Christine Stevens, AWI founder, with one of her beloved dogs, via AWI
For 75 years, AWI has been dedicated to alleviating animal suffering caused by people. Its vision is a world where the treatment of animals is rooted in dignity and compassion.
When Christine founded AWI on 10 July, 1951, she envisioned an organisation that charted a middle ground between researchers, who insisted on unfettered access to animals used in laboratories (irrespective of welfare concerns), and antivivisectionists, who rallied to abolish animal experimentation entirely.
Ever the pragmatist, Christine prioritised battles where meaningful progress could be achieved, armed with indispensable data.

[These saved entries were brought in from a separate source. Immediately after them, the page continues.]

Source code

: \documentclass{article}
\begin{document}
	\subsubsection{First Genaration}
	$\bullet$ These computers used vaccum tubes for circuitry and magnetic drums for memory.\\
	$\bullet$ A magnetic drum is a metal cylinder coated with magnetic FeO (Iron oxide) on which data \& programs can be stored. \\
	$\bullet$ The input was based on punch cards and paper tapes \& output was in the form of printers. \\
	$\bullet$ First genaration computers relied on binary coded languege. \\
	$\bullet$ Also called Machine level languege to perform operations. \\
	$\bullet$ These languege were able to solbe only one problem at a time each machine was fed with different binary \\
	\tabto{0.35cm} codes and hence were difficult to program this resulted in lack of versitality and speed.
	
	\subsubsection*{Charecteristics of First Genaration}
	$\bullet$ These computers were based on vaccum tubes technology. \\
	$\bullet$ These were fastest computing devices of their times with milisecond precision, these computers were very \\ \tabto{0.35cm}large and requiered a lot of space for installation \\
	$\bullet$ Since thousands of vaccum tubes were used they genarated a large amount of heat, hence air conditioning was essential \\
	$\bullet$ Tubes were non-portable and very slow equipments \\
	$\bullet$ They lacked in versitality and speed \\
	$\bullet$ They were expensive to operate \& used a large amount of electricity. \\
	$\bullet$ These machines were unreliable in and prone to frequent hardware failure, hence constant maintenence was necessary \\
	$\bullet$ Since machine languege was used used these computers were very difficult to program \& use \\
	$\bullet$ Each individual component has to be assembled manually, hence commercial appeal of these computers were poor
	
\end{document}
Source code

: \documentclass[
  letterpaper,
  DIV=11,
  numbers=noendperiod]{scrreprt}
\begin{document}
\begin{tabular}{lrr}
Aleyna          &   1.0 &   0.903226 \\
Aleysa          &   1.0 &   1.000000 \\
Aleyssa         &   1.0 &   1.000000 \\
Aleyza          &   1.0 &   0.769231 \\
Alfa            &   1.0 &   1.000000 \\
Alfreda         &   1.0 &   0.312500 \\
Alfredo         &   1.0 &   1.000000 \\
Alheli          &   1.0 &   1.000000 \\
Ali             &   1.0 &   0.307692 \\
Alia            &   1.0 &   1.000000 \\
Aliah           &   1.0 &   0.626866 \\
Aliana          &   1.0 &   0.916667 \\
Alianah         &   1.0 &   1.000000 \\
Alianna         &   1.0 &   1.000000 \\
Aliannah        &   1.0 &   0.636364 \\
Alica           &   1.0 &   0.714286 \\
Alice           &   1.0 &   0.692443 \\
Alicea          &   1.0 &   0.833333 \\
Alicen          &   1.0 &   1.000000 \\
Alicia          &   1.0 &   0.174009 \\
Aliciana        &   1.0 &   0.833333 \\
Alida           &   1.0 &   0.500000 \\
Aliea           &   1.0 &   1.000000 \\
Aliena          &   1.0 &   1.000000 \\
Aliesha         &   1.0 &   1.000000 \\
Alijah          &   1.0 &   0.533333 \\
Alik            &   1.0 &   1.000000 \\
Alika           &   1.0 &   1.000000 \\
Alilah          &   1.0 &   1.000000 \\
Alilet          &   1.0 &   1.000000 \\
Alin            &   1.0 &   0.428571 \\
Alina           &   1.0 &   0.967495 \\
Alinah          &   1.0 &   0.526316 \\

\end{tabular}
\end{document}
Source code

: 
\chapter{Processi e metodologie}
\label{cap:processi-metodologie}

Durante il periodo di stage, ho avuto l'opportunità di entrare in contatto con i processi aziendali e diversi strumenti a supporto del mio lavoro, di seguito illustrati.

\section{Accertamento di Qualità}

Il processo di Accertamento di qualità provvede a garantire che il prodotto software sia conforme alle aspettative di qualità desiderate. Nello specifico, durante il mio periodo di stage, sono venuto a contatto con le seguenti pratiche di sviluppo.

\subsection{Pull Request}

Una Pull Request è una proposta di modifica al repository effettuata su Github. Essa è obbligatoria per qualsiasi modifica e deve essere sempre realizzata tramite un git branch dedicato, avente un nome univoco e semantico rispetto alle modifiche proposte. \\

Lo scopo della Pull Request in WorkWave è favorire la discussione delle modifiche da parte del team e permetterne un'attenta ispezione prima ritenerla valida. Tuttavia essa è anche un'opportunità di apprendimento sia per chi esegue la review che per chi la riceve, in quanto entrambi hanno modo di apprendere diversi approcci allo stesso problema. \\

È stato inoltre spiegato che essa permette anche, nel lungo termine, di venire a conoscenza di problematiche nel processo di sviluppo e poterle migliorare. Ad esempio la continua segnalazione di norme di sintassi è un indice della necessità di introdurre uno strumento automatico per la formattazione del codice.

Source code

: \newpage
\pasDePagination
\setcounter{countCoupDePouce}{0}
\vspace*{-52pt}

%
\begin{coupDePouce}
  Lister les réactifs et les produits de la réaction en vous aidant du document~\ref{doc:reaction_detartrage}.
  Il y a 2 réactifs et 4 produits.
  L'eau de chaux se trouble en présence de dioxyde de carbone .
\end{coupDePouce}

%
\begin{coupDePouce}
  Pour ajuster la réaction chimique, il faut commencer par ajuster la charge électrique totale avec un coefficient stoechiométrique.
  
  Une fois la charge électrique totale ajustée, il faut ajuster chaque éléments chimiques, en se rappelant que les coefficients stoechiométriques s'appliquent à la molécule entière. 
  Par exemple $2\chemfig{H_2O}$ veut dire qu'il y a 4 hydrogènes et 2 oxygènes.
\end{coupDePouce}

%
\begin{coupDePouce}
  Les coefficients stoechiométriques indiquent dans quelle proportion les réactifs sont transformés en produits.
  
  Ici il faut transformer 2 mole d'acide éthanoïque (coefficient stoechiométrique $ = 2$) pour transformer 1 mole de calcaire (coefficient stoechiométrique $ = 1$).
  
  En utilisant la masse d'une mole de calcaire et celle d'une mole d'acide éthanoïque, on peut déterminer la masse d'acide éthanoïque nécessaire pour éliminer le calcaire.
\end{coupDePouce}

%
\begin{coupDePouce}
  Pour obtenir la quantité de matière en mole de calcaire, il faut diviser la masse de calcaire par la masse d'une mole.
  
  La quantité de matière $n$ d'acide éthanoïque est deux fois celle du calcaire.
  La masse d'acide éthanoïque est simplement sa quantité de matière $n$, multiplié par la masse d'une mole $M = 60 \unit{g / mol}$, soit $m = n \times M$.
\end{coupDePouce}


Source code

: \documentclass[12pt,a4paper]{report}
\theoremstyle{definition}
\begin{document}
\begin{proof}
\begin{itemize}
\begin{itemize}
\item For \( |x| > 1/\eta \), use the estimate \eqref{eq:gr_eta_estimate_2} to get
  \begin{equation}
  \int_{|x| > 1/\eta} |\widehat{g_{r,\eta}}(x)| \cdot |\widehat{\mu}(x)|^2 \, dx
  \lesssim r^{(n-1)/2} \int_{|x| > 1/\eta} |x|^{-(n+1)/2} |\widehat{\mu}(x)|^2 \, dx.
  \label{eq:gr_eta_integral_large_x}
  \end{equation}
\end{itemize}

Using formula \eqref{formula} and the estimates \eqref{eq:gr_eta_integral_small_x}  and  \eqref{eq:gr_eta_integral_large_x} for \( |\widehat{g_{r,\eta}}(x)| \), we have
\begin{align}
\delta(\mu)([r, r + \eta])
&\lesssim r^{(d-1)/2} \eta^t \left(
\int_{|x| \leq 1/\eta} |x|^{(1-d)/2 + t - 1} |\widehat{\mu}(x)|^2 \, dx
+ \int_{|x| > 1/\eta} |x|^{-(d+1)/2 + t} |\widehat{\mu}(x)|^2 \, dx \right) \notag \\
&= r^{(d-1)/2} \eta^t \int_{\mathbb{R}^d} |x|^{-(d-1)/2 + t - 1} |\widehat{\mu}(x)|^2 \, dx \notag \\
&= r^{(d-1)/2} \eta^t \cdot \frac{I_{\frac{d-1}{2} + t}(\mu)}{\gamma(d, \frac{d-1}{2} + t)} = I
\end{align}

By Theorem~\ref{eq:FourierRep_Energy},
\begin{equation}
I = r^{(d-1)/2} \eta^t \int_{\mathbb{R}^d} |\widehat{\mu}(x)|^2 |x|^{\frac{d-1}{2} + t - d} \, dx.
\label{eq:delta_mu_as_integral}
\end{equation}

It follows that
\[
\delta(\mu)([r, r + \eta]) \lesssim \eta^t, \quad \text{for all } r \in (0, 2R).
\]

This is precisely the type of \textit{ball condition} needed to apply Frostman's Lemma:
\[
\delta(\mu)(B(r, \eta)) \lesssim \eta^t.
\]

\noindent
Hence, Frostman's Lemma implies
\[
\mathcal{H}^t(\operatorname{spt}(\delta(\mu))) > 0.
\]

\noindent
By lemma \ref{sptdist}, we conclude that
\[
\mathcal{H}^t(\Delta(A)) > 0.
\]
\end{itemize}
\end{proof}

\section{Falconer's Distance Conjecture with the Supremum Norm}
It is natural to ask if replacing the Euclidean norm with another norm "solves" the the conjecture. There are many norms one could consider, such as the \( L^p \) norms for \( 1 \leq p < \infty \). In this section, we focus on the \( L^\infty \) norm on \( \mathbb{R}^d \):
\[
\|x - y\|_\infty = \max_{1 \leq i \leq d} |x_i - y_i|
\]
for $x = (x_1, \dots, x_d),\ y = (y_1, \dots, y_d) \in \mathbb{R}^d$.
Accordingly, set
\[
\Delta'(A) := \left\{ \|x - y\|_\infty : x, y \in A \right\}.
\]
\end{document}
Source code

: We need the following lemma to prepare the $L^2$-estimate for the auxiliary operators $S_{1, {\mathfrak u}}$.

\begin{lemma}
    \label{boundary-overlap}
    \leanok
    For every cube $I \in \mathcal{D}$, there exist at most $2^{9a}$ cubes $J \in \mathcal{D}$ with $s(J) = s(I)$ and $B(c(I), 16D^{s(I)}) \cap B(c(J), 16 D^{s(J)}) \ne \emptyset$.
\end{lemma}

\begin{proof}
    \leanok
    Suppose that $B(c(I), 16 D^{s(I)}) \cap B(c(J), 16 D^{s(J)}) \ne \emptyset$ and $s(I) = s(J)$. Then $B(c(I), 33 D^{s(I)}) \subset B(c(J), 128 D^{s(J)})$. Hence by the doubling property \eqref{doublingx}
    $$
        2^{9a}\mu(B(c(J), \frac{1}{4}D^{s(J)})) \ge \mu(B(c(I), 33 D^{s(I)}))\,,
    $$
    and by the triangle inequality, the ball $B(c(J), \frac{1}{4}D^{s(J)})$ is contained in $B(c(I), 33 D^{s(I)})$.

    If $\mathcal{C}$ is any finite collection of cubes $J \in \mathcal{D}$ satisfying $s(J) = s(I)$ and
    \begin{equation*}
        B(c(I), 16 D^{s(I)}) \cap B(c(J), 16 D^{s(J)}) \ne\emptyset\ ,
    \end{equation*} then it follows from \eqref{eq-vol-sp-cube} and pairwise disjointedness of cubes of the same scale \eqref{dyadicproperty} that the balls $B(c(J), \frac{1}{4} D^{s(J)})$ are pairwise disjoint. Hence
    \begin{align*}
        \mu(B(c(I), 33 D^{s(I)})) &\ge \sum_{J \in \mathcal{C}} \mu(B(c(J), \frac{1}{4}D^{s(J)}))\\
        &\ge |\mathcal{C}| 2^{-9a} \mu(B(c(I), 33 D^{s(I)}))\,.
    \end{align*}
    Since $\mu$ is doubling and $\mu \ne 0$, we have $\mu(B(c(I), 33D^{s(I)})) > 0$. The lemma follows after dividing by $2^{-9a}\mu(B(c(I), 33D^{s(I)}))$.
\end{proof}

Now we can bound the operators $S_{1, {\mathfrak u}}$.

Elegant and gracious, she was also fearless and relentless. With the support of her husband, real estate executive and theatrical producer Roger Stevens, Christine capitalised on the couple’s extensive connections in the worlds of politics and the arts to persuade those in power and advocates on the ground to take action to prevent human-inflicted animal suffering.
Allan met Christine in the late 1970s when he was working with Greenpeace and commercial whaling was driving populations of great whales to the edge of extinction. The two were part of a group of NGOs determinedly working to persuade member governments of the International Whaling Commission (IWC) to agree a moratorium on commercial whaling.
Sperm whale mother and calf
The Moratorium was adopted in 1982 and implemented 40 years ago in 1986. It is one of the most important conservation and welfare measures ever agreed, enabling great whale populations to gradually recover. EIA and AWI have always been key partners in our work to ensure the moratorium remains in place and that the IWC addresses conservation and welfare threats to whales, dolphins and porpoises. In addition to hunting, these include entanglement, ship strikes, pollution and climate change.
Impressed with EIA’s Faroe Islands pilot whale campaign, which took place a year after EIA was formed, Christine proposed that we investigate the international trade in wild birds for the pet trade in which tens of millions of birds were dying every year.
The results of our investigations and exposés were used to campaign with AWI and others, resulting in the passing of the US Wild Bird Conservation Act, legislation in Europe and action taken by airlines to ban transporting wild birds. This determined campaign saved the lives of immeasurable millions of wild birds and likely stopped the extinction of some species.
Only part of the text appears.